Lagonda will use emergent technologies not to isolate their occupants from the experience of travel as do others, but to immerse them in its magic, enabling a whole new generation of enthusiasts and connoisseurs to rediscover the long lost joy of the journey. Once more the simple thrill of travel will become the justification for the journey, and no longer merely a means of reaching a destination.

‘There are some excellent products in the luxury car market today, but they are tied by their brands to traditional design execution,’ says Palmer. ‘Similarly, if you look at the most modern, technologically advanced cars on the market, they are defined by their technologies. By contrast Lagonda will be entirely strategic in its approach of technology, using it as a means to attain its goal of creating the world’s first ultra-modern luxury cars, and never as an end in itself.’

Above all Lagonda will remain faithful to the forward thinking, ever adventurous spirit of Wilbur Gunn, the Anglo-American engineer and entrepreneur who founded Lagonda in a greenhouse at his home in Staines to the west of London in 1904. A man whose talents stretched from opera singing to riverboat building, he named his company after the Lagonda Creek river that ran through the town of Springfield in his native Ohio. His cars were always innovative: for example, the 16/18hp model that won the Moscow to St Petersburg trial in 1910 boasted not only trailing arm rear suspension but a form of monocoque construction, decades before its advantages were realised by the bulk of the world’s car manufacturers. He succeeded because he refused to accept that the current way was the only way. Lagonda went on to become not only one of the most coveted car brands in the world, but among the most versatile too. In its 1930s heyday Lagonda was capable of producing V12-powered limousines fit for royalty, and sports cars strong and quick enough to win Le Mans, which one duly did in 1935. Bought by Aston Martin in 1947, Lagonda continued to innovate, never more so than with the extraordinary Aston Martin Lagonda of the 1980s and 1990s, to this day one of the most audacious and strikingly styled cars ever designed.

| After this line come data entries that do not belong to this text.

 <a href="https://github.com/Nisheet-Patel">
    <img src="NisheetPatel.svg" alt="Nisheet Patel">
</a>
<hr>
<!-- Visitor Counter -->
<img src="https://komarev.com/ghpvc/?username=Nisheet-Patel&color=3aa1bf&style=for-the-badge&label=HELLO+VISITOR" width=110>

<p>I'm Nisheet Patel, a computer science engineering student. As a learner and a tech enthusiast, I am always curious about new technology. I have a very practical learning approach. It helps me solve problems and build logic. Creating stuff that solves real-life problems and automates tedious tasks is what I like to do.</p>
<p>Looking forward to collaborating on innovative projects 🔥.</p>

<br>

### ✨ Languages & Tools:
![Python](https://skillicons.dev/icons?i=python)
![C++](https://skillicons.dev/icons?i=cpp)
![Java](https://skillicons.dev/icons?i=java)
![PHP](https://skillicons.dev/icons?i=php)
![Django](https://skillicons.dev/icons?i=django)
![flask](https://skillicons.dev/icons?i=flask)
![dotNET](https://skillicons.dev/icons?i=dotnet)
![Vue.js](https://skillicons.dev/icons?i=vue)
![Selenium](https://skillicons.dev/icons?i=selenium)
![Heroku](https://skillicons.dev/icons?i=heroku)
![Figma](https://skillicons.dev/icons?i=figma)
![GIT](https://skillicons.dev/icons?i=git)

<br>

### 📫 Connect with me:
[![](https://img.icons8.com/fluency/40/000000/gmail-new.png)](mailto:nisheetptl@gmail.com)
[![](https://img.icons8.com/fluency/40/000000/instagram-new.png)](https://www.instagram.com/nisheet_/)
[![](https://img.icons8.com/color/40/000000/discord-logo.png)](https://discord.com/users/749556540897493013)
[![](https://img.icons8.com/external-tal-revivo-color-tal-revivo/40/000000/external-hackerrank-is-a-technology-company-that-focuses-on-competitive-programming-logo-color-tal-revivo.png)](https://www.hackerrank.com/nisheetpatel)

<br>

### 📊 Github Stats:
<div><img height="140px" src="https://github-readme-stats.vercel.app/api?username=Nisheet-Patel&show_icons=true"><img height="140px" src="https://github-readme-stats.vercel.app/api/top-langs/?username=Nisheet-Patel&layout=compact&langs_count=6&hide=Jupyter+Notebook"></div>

Modern Lagonda products will be inspired by these pioneering designs and, like them, steadfast in their focus on the future. ‘We see no limits for Lagonda,’ says Palmer, ‘it will be a brand for the restless, for those who are anything but happy with the status quo. It will produce cars that exploit technology, without being obsessed with it for its own sake. And It will enable Lagonda to redefine the concept of luxury within the automotive and other spheres.

‘The car has been the greatest liberating force humankind has invented, and at the time the journey was as important as the destination. All that has been lost over the last 100 years. Wherever you are in a Lagonda, whatever the journey and whichever seat you occupy, it will re-introduce you to the wonder of travel.’